Telling Stories Through Dance

Preeti Vasudevan helps build a cultural bridge between India and the United States using traditional and contemporary styles of performing arts.

By Paromita Pain

January 2019

Telling Stories Through Dance

Preeti Vasudevan performed her solo work, “Stories by Hand,” in six Indian cities in 2018. Photograph by MARIA BARANOVA

Using dance to explore the potential and boundaries of art is not new. But with her latest production, “Stories by Hand,” New York City-based dancer and choreographer Preeti Vasudevan seeks to create an enduring dialogue between movement, art, culture and people. “It celebrates individuality through personal stories,” she says.

Vasudevan is the recipient of the prestigious 2018 Lincoln Center Awards for Emerging Artists and the 2018 Dance Research Fellowship by the New York Public Library for the Performing Arts’ Jerome Robbins Dance Division. The winners of the Lincoln awards receive $7,500 (Rs. 5.5 lakh approximately), to be used for career advancement. A stipend of the same amount is awarded to the Dance Research Fellows to complete their research work. Vasudevan, a certified movement analyst from the Laban/Bartenieff Institute of Movement Studies in New York, was invited to choreographer Bill T. Jones’ New York Live Arts as a two-year Artist in Residence, which culminated in the commissioned work, “Stories by Hand,” in November 2017. A solo performance conceived and created by Vasudevan and multimedia artist Paul Kaiser, “Stories by Hand” combines theater and dance to tell personal stories from her life—as a child born in India and the woman living in New York. It recently debuted in six Indian cities and received critical acclaim.

In India, responses to Vasudevan’s performances ranged from standing ovations to audience members coming forward to talk to her about their own lives. “This is what art is supposed to do,” she says. “It is meant to encourage sharing and empathetic responses.” For Vasudevan, India is always “home” and where her spiritual roots are. She lives in the United States now, being a part of the “larger immigrant artistic voice” and exploring her global identity. “I go back every year to India, and I am in touch with artistes and performing groups there,” says Vasudevan.

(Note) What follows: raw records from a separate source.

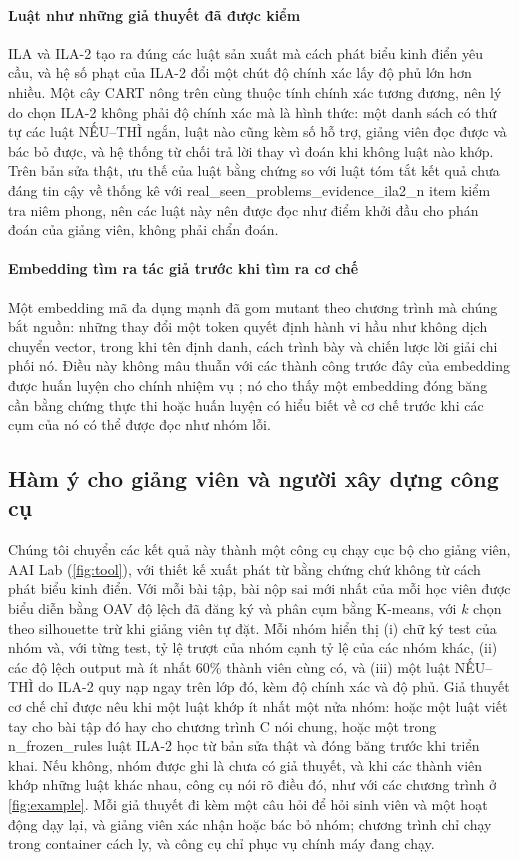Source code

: \paragraph{Luật như những giả thuyết đã được kiểm}
ILA và ILA-2 tạo ra đúng các luật sản xuất mà cách phát biểu kinh điển yêu cầu, và hệ số phạt của ILA-2 đổi một chút độ chính xác lấy độ phủ lớn hơn nhiều. Một cây CART nông trên cùng thuộc tính chính xác tương đương, nên lý do chọn ILA-2 không phải độ chính xác mà là hình thức: một danh sách có thứ tự các luật NẾU--THÌ ngắn, luật nào cũng kèm số hỗ trợ, giảng viên đọc được và bác bỏ được, và hệ thống từ chối trả lời thay vì đoán khi không luật nào khớp. Trên bản sửa thật, ưu thế của luật bằng chứng so với luật tóm tắt kết quả chưa đáng tin cậy về thống kê với {{real_seen_problems_evidence_ila2_n}} item kiểm tra niêm phong, nên các luật này nên được đọc như điểm khởi đầu cho phán đoán của giảng viên, không phải chẩn đoán.

\paragraph{Embedding tìm ra tác giả trước khi tìm ra cơ chế}
Một embedding mã đa dụng mạnh đã gom mutant theo chương trình mà chúng bắt nguồn: những thay đổi một token quyết định hành vi hầu như không dịch chuyển vector, trong khi tên định danh, cách trình bày và chiến lược lời giải chi phối nó. Điều này không mâu thuẫn với các thành công trước đây của embedding được huấn luyện cho chính nhiệm vụ \citep{shi2021misconception,piech2015embeddings}; nó cho thấy một embedding đóng băng cần bằng chứng thực thi hoặc huấn luyện có hiểu biết về cơ chế trước khi các cụm của nó có thể được đọc như nhóm lỗi.

\subsection{Hàm ý cho giảng viên và người xây dựng công cụ}\label{sec:tool}
Chúng tôi chuyển các kết quả này thành một công cụ chạy cục bộ cho giảng viên, AAI Lab (\cref{fig:tool}), với thiết kế xuất phát từ bằng chứng chứ không từ cách phát biểu kinh điển. Với mỗi bài tập, bài nộp sai mới nhất của mỗi học viên được biểu diễn bằng OAV độ lệch đã đăng ký và phân cụm bằng K-means, với $k$ chọn theo silhouette trừ khi giảng viên tự đặt. Mỗi nhóm hiển thị (i) chữ ký test của nhóm và, với từng test, tỷ lệ trượt của nhóm cạnh tỷ lệ của các nhóm khác, (ii) các độ lệch output mà ít nhất 60\% thành viên cùng có, và (iii) một luật NẾU--THÌ do ILA-2 quy nạp ngay trên lớp đó, kèm độ chính xác và độ phủ. Giả thuyết cơ chế chỉ được nêu khi một luật khớp ít nhất một nửa nhóm: hoặc một luật viết tay cho bài tập đó hay cho chương trình C nói chung, hoặc một trong {{n_frozen_rules}} luật ILA-2 học từ bản sửa thật và đóng băng trước khi triển khai. Nếu không, nhóm được ghi là chưa có giả thuyết, và khi các thành viên khớp những luật khác nhau, công cụ nói rõ điều đó, như với các chương trình ở \cref{fig:example}. Mỗi giả thuyết đi kèm một câu hỏi để hỏi sinh viên và một hoạt động dạy lại, và giảng viên xác nhận hoặc bác bỏ nhóm; chương trình chỉ chạy trong container cách ly, và công cụ chỉ phục vụ chính máy đang chạy.


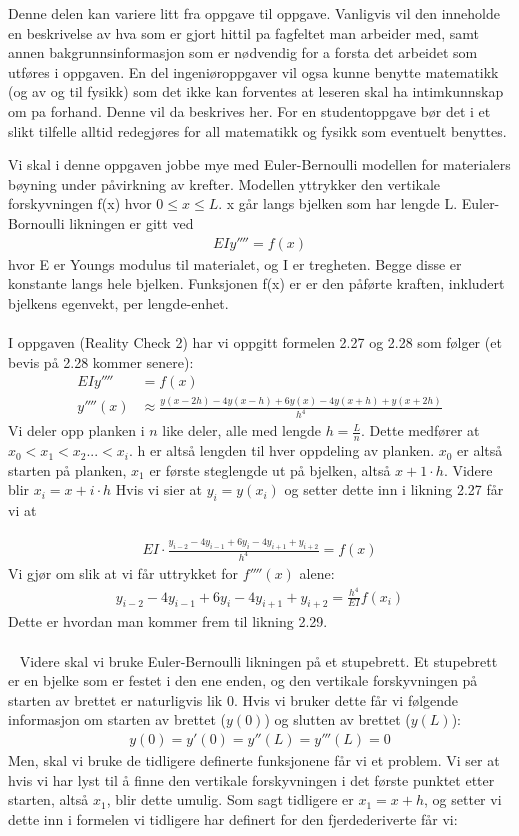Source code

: Denne delen kan variere litt fra oppgave til oppgave. Vanligvis vil den inneholde en beskrivelse av hva som er gjort hittil pa fagfeltet man arbeider med, samt annen bakgrunnsinformasjon som er nødvendig for a forsta det arbeidet som utføres i oppgaven. En del ingeniøroppgaver vil ogsa kunne benytte matematikk (og av og til fysikk) som det ikke kan forventes at leseren skal ha intimkunnskap om pa forhand. Denne vil da beskrives her. For en studentoppgave bør det i et slikt tilfelle alltid redegjøres for all matematikk og fysikk som eventuelt benyttes.


Vi skal i denne oppgaven jobbe mye med Euler-Bernoulli modellen for materialers bøyning under påvirkning av krefter. Modellen yttrykker den vertikale forskyvningen f(x) hvor $0\leq x \leq L$. x går langs bjelken som har lengde L. Euler-Bornoulli likningen er gitt ved 
\begin{align}
    EIy''''=f(x)
\end{align}
hvor E er Youngs modulus til materialet, og I er tregheten. Begge disse er konstante langs hele bjelken. Funksjonen f(x) er er den påførte kraften, inkludert bjelkens egenvekt, per lengde-enhet. 
\\ \\
I oppgaven (Reality Check 2) har vi oppgitt formelen 2.27 og 2.28 som følger (et bevis på 2.28 kommer senere): 
\begin{align}
    EIy''''&=f(x) \nonumber \\
    y''''(x)& \approx \frac{y(x-2h)-4y(x-h)+6y(x)-4y(x+h)+y(x+2h)}{h^4}
\end{align}
Vi deler opp planken i $n$ like deler, alle med lengde $h=\frac{L}{n}$. Dette medfører at $x_0<x_1<x_2...<x_i$. h er altså lengden til hver oppdeling av planken. $x_0$ er altså starten på planken, $x_1$ er første steglengde ut på bjelken, altså $x+1\cdot h$. Videre blir $x_i=x+i\cdot h$ Hvis vi sier at $y_i=y(x_i)$ og setter dette inn i likning 2.27 får vi at 

\begin{align}
EI\cdot	\frac{y_{i-2}-4y_{i-1}+6y_i-4y_{i+1}+y_{i+2}}{h^4}=f(x)
\end{align}
Vi gjør om slik at vi får uttrykket for $f''''(x)$ alene: 
\begin{align}
    y_{i-2}-4y_{i-1}+6y_i-4y_{i+1}+y_{i+2}=\frac{h^4}{EI}f(x_i)
\end{align}
Dette er hvordan man kommer frem til likning 2.29. 
\\ \\ 
Videre skal vi bruke Euler-Bernoulli likningen på et stupebrett. Et stupebrett er en bjelke som er festet i den ene enden, og den vertikale forskyvningen på starten av brettet er naturligvis lik 0. Hvis vi bruker dette får vi følgende informasjon om starten av brettet ($y(0)$) og slutten av brettet ($y(L)$):
\begin{align}
    y(0)=y'(0)=y''(L)=y'''(L)=0
\end{align}
Men, skal vi bruke de tidligere definerte funksjonene får vi et problem. Vi ser at hvis vi har lyst til å finne den vertikale forskyvningen i det første punktet etter starten, altså $x_1$, blir dette umulig. Som sagt tidligere er $x_1=x+h$, og setter vi dette inn i formelen vi tidligere har definert for den fjerdederiverte får vi:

She was selected for the DanceMotion USA 2018 Follow-On Professional Development Program of the Bureau of Educational and Cultural Affairs of the U.S. Department of State, produced by BAM (Brooklyn Academy of Music), to facilitate cultural exchange while showcasing the best in contemporary American dance abroad. She is also associated with Silkroad, an organization founded by renowned cellist Yo-Yo Ma to promote cultural diplomacy through the arts.

Student of movement

Dance has always been a part of Vasudevan’s life. “As a child I danced more than I walked,” she says. Born in Chennai, she learned bharatanatyam from U.S. Krishna Rao, as well as V.P. Dhananjayan and his wife, Shanta Dhananjayan. Dance, to her, is a mode of centering and balancing. “Dance helps you focus and work on life skills from a very young age,” she says. “This is something that dance and sports have in common. But, sports is more goal-oriented in nature, whereas dance is a unique means of self-expression. All my happy memories have something to do with dance.”

Vasudevan describes herself as a student of movement. “It is not just about bharatanatyam or ballet,” she says. “Dance is extremely dynamic, yet reflective and meditative.” Believing in dance as “a dialogue, never a monologue,” she founded Thresh, a performance arts collaborative that has earned international acclaim for its juxtaposition of traditional dance forms from India with modern theories of movement and expression.

“Thresh is based on the interesting concept of a threshold between the past and the future, where you cast off the trappings of the past and move toward an unknown future,” explains Vasudevan. It was formed in 2004, toward the end of her master’s degree in London.

Performing and teaching

Vasudevan’s training in bharatanatyam ensures an appreciation of its storytelling ability. “As a dance form, it has both theater and abstract movement in it,” she says. “It is an evolved form rather than a pure form.” A passionate educator, Vasudevan created an interactive multimedia website, Dancing for the Gods, to teach bharatanatyam to the younger generation. It is the result of two years of intensive research in India with her husband, Bruno Kavanagh.

Designed for students and teachers, it is now offered in New York City public schools. “We are looking to revamp the website to bring it up to speed with new technology,” says Vasudevan. “We are looking for collaborators and partners.”

Meanwhile, another project by Thresh, in conjunction with DakshinaChitra, a heritage museum based in Chennai, and the New York Public Library for the Performing Arts, will work toward building a repository of endangered art forms and artistes from southern India for worldwide visibility. As Vasudevan explains, “People should be able to tell their own stories, and I am proud to be one of the conduits of this operation.”

Paromita Pain is a journalist based in Austin, Texas.